─── Available records

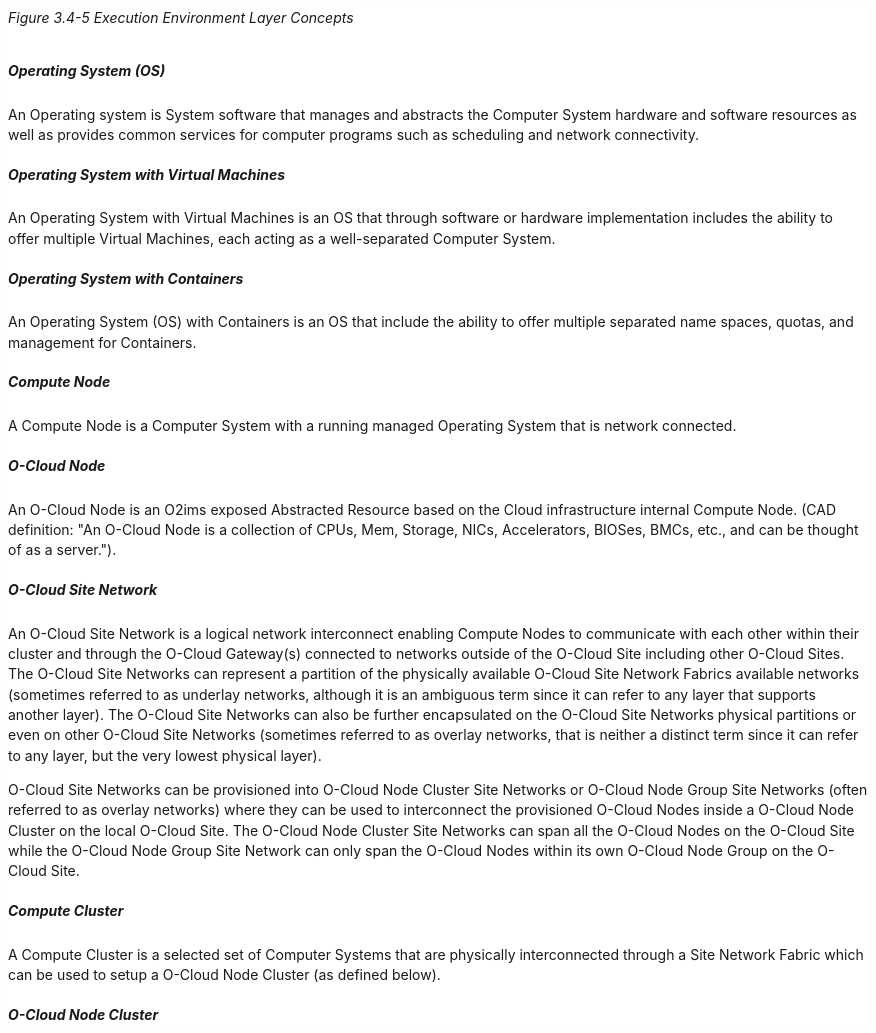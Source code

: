 
###### Figure 3.4-5 Execution Environment Layer Concepts

##### Operating System (OS)

An Operating system is System software that manages and abstracts the Computer System hardware and software resources as well as provides common services for computer programs such as scheduling and network connectivity.

##### Operating System with Virtual Machines

An Operating System with Virtual Machines is an OS that through software or hardware implementation includes the ability to offer multiple Virtual Machines, each acting as a well-separated Computer System.

##### Operating System with Containers

An Operating System (OS) with Containers is an OS that include the ability to offer multiple separated name spaces, quotas, and management for Containers.

##### Compute Node

A Compute Node is a Computer System with a running managed Operating System that is network connected.

##### O-Cloud Node

An O-Cloud Node is an O2ims exposed Abstracted Resource based on the Cloud infrastructure internal Compute Node. (CAD definition: "An O-Cloud Node is a collection of CPUs, Mem, Storage, NICs, Accelerators, BIOSes, BMCs, etc., and can be thought of as a server.").

##### O-Cloud Site Network

An O-Cloud Site Network is a logical network interconnect enabling Compute Nodes to communicate with each other within their cluster and through the O-Cloud Gateway(s) connected to networks outside of the O-Cloud Site including other O-Cloud Sites. The O-Cloud Site Networks can represent a partition of the physically available O-Cloud Site Network Fabrics available networks (sometimes referred to as underlay networks, although it is an ambiguous term since it can refer to any layer that supports another layer). The O-Cloud Site Networks can also be further encapsulated on the O-Cloud Site Networks physical partitions or even on other O-Cloud Site Networks (sometimes referred to as overlay networks, that is neither a distinct term since it can refer to any layer, but the very lowest physical layer).

O-Cloud Site Networks can be provisioned into O-Cloud Node Cluster Site Networks or O-Cloud Node Group Site Networks (often referred to as overlay networks) where they can be used to interconnect the provisioned O-Cloud Nodes inside a O-Cloud Node Cluster on the local O-Cloud Site. The O-Cloud Node Cluster Site Networks can span all the O-Cloud Nodes on the O-Cloud Site while the O-Cloud Node Group Site Network can only span the O-Cloud Nodes within its own O-Cloud Node Group on the O-Cloud Site.

##### Compute Cluster

A Compute Cluster is a selected set of Computer Systems that are physically interconnected through a Site Network Fabric which can be used to setup a O-Cloud Node Cluster (as defined below).

##### O-Cloud Node Cluster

──────

▶ _Work instructions_
Return every line in the listing that contains the word "Machines".

▶ _Answer space_
##### Operating System with Virtual Machines
An Operating System with Virtual Machines is an OS that through software or hardware implementation includes the ability to offer multiple Virtual Machines, each acting as a well-separated Computer System.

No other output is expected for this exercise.